**YOUR TASK**:
Would you repeat the entries below word for word and omit the pictures?

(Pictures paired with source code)
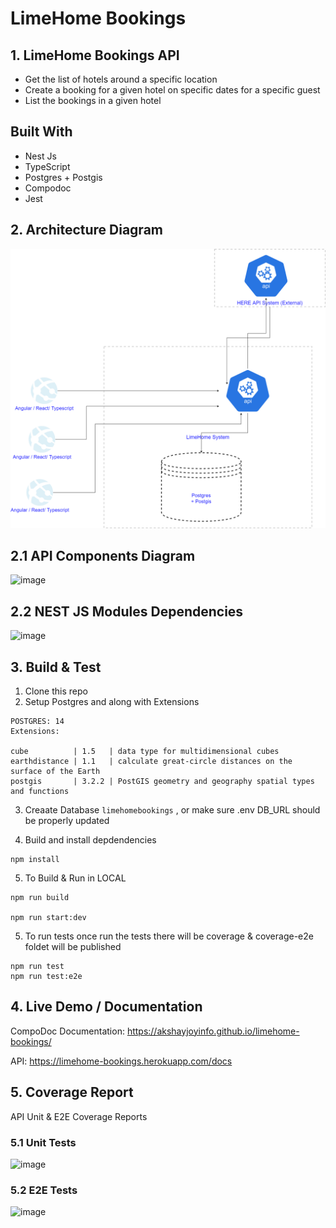 # LimeHome Bookings

## 1. LimeHome Bookings API
  - Get the list of hotels around a specific location
  - Create a booking for a given hotel on specific dates for a specific guest
  - List the bookings in a given hotel


## Built With
- Nest Js
- TypeScript
- Postgres + Postgis
- Compodoc
- Jest

## 2. Architecture Diagram
![](./screenshots/architecture.png)

## 2.1 API Components Diagram
![image](https://user-images.githubusercontent.com/1292985/188495497-0134a4aa-b986-40e9-92e1-d29b16a076c7.png)

## 2.2 NEST JS Modules Dependencies

![image](https://user-images.githubusercontent.com/1292985/188497531-375bb1ad-c92c-4841-b65e-de2ef7ba962f.png)




## 3. Build & Test

1. Clone this repo
2. Setup Postgres and along with Extensions

  ```
  POSTGRES: 14
  Extensions: 

  cube          | 1.5   | data type for multidimensional cubes
  earthdistance | 1.1   | calculate great-circle distances on the surface of the Earth
  postgis       | 3.2.2 | PostGIS geometry and geography spatial types and functions
  
  ```

3. Creaate Database `limehomebookings` , or make sure .env DB_URL should be properly updated

4. Build and install depdendencies
  ```
  npm install

  ```
5. To Build & Run in LOCAL

  ```
  npm run build

  npm run start:dev
  ```

5. To run tests
   once run the tests there will be coverage & coverage-e2e foldet will be published
  ```
  npm run test
  npm run test:e2e

  ```

  
## 4. Live Demo / Documentation

CompoDoc Documentation: https://akshayjoyinfo.github.io/limehome-bookings/

API: https://limehome-bookings.herokuapp.com/docs 




## 5. Coverage Report

API Unit &  E2E Coverage Reports

###  5.1 Unit Tests
![image](https://user-images.githubusercontent.com/1292985/188380179-4a8281f2-2547-49f4-9e41-efabb26219ad.png)


### 5.2 E2E Tests
![image](https://user-images.githubusercontent.com/1292985/188380814-362e98a1-ac69-46e9-a277-53af2a7a89d4.png)


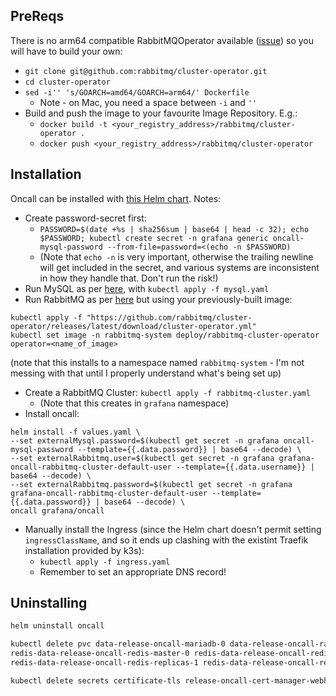 ## PreReqs

There is no arm64 compatible RabbitMQOperator available ([issue](https://github.com/rabbitmq/cluster-operator/issues/366))
so you will have to build your own:

* `git clone git@github.com:rabbitmq/cluster-operator.git`
* `cd cluster-operator`
* `sed -i'' 's/GOARCH=amd64/GOARCH=arm64/' Dockerfile`
  * Note - on Mac, you need a space between `-i` and `''` 
* Build and push the image to your favourite Image Repository. E.g.:
  * `docker build -t <your_registry_address>/rabbitmq/cluster-operator .`
  * `docker push <your_registry_address>/rabbitmq/cluster-operator`

## Installation

Oncall can be installed with [this Helm chart](https://github.com/grafana/oncall/tree/dev/helm/oncall). Notes:
* Create password-secret first:
  * `PASSWORD=$(date +%s | sha256sum | base64 | head -c 32); echo $PASSWORD; kubectl create secret -n grafana generic oncall-mysql-password --from-file=password=<(echo -n $PASSWORD)`
  * (Note that `echo -n` is very important, otherwise the trailing newline will get included in the secret, and various systems are inconsistent in how they handle that. Don't run the risk!)
* Run MySQL as per [here](https://kubernetes.io/docs/tasks/run-application/run-single-instance-stateful-application/),
    with `kubectl apply -f mysql.yaml`
* Run RabbitMQ as per [here](https://www.rabbitmq.com/kubernetes/operator/quickstart-operator.html)
    but using your previously-built image:
```
kubectl apply -f "https://github.com/rabbitmq/cluster-operator/releases/latest/download/cluster-operator.yml"
kubectl set image -n rabbitmq-system deploy/rabbitmq-cluster-operator operator=<name_of_image>
```

(note that this installs to a namespace named `rabbitmq-system` - I'm not messing
with that until I properly understand what's being set up)
* Create a RabbitMQ Cluster: `kubectl apply -f rabbitmq-cluster.yaml`
  * (Note that this creates in `grafana` namespace)
* Install oncall:

```
helm install -f values.yaml \
--set externalMysql.password=$(kubectl get secret -n grafana oncall-mysql-password --template={{.data.password}} | base64 --decode) \
--set externalRabbitmq.user=$(kubectl get secret -n grafana grafana-oncall-rabbitmq-cluster-default-user --template={{.data.username}} | base64 --decode) \
--set externalRabbitmq.password=$(kubectl get secret -n grafana grafana-oncall-rabbitmq-cluster-default-user --template={{.data.password}} | base64 --decode) \
oncall grafana/oncall
```

* Manually install the Ingress (since the Helm chart doesn't permit setting `ingressClassName`, and so it ends up
    clashing with the existint Traefik installation provided by k3s):
  * `kubectl apply -f ingress.yaml`
  * Remember to set an appropriate DNS record!


## Uninstalling

```bash
helm uninstall oncall

kubectl delete pvc data-release-oncall-mariadb-0 data-release-oncall-rabbitmq-0 \
redis-data-release-oncall-redis-master-0 redis-data-release-oncall-redis-replicas-0 \
redis-data-release-oncall-redis-replicas-1 redis-data-release-oncall-redis-replicas-2

kubectl delete secrets certificate-tls release-oncall-cert-manager-webhook-ca release-oncall-ingress-nginx-admission
```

**SOLUTION**:
 # LimeHome Bookings

## 1. LimeHome Bookings API
  - Get the list of hotels around a specific location
  - Create a booking for a given hotel on specific dates for a specific guest
  - List the bookings in a given hotel


## Built With
- Nest Js
- TypeScript
- Postgres + Postgis
- Compodoc
- Jest

## 2. Architecture Diagram
![](./screenshots/architecture.png)

## 2.1 API Components Diagram
![image](https://user-images.githubusercontent.com/1292985/188495497-0134a4aa-b986-40e9-92e1-d29b16a076c7.png)

## 2.2 NEST JS Modules Dependencies

![image](https://user-images.githubusercontent.com/1292985/188497531-375bb1ad-c92c-4841-b65e-de2ef7ba962f.png)




## 3. Build & Test

1. Clone this repo
2. Setup Postgres and along with Extensions

  ```
  POSTGRES: 14
  Extensions: 

  cube          | 1.5   | data type for multidimensional cubes
  earthdistance | 1.1   | calculate great-circle distances on the surface of the Earth
  postgis       | 3.2.2 | PostGIS geometry and geography spatial types and functions
  
  ```

3. Creaate Database `limehomebookings` , or make sure .env DB_URL should be properly updated

4. Build and install depdendencies
  ```
  npm install

  ```
5. To Build & Run in LOCAL

  ```
  npm run build

  npm run start:dev
  ```

5. To run tests
   once run the tests there will be coverage & coverage-e2e foldet will be published
  ```
  npm run test
  npm run test:e2e

  ```

  
## 4. Live Demo / Documentation

CompoDoc Documentation: https://akshayjoyinfo.github.io/limehome-bookings/

API: https://limehome-bookings.herokuapp.com/docs 




## 5. Coverage Report

API Unit &  E2E Coverage Reports

###  5.1 Unit Tests
![image](https://user-images.githubusercontent.com/1292985/188380179-4a8281f2-2547-49f4-9e41-efabb26219ad.png)


### 5.2 E2E Tests
![image](https://user-images.githubusercontent.com/1292985/188380814-362e98a1-ac69-46e9-a277-53af2a7a89d4.png)


 ## PreReqs

There is no arm64 compatible RabbitMQOperator available ([issue](https://github.com/rabbitmq/cluster-operator/issues/366))
so you will have to build your own:

* `git clone git@github.com:rabbitmq/cluster-operator.git`
* `cd cluster-operator`
* `sed -i'' 's/GOARCH=amd64/GOARCH=arm64/' Dockerfile`
  * Note - on Mac, you need a space between `-i` and `''` 
* Build and push the image to your favourite Image Repository. E.g.:
  * `docker build -t <your_registry_address>/rabbitmq/cluster-operator .`
  * `docker push <your_registry_address>/rabbitmq/cluster-operator`

## Installation

Oncall can be installed with [this Helm chart](https://github.com/grafana/oncall/tree/dev/helm/oncall). Notes:
* Create password-secret first:
  * `PASSWORD=$(date +%s | sha256sum | base64 | head -c 32); echo $PASSWORD; kubectl create secret -n grafana generic oncall-mysql-password --from-file=password=<(echo -n $PASSWORD)`
  * (Note that `echo -n` is very important, otherwise the trailing newline will get included in the secret, and various systems are inconsistent in how they handle that. Don't run the risk!)
* Run MySQL as per [here](https://kubernetes.io/docs/tasks/run-application/run-single-instance-stateful-application/),
    with `kubectl apply -f mysql.yaml`
* Run RabbitMQ as per [here](https://www.rabbitmq.com/kubernetes/operator/quickstart-operator.html)
    but using your previously-built image:
```
kubectl apply -f "https://github.com/rabbitmq/cluster-operator/releases/latest/download/cluster-operator.yml"
kubectl set image -n rabbitmq-system deploy/rabbitmq-cluster-operator operator=<name_of_image>
```

(note that this installs to a namespace named `rabbitmq-system` - I'm not messing
with that until I properly understand what's being set up)
* Create a RabbitMQ Cluster: `kubectl apply -f rabbitmq-cluster.yaml`
  * (Note that this creates in `grafana` namespace)
* Install oncall:

```
helm install -f values.yaml \
--set externalMysql.password=$(kubectl get secret -n grafana oncall-mysql-password --template={{.data.password}} | base64 --decode) \
--set externalRabbitmq.user=$(kubectl get secret -n grafana grafana-oncall-rabbitmq-cluster-default-user --template={{.data.username}} | base64 --decode) \
--set externalRabbitmq.password=$(kubectl get secret -n grafana grafana-oncall-rabbitmq-cluster-default-user --template={{.data.password}} | base64 --decode) \
oncall grafana/oncall
```

* Manually install the Ingress (since the Helm chart doesn't permit setting `ingressClassName`, and so it ends up
    clashing with the existint Traefik installation provided by k3s):
  * `kubectl apply -f ingress.yaml`
  * Remember to set an appropriate DNS record!


## Uninstalling

```bash
helm uninstall oncall

kubectl delete pvc data-release-oncall-mariadb-0 data-release-oncall-rabbitmq-0 \
redis-data-release-oncall-redis-master-0 redis-data-release-oncall-redis-replicas-0 \
redis-data-release-oncall-redis-replicas-1 redis-data-release-oncall-redis-replicas-2

kubectl delete secrets certificate-tls release-oncall-cert-manager-webhook-ca release-oncall-ingress-nginx-admission
```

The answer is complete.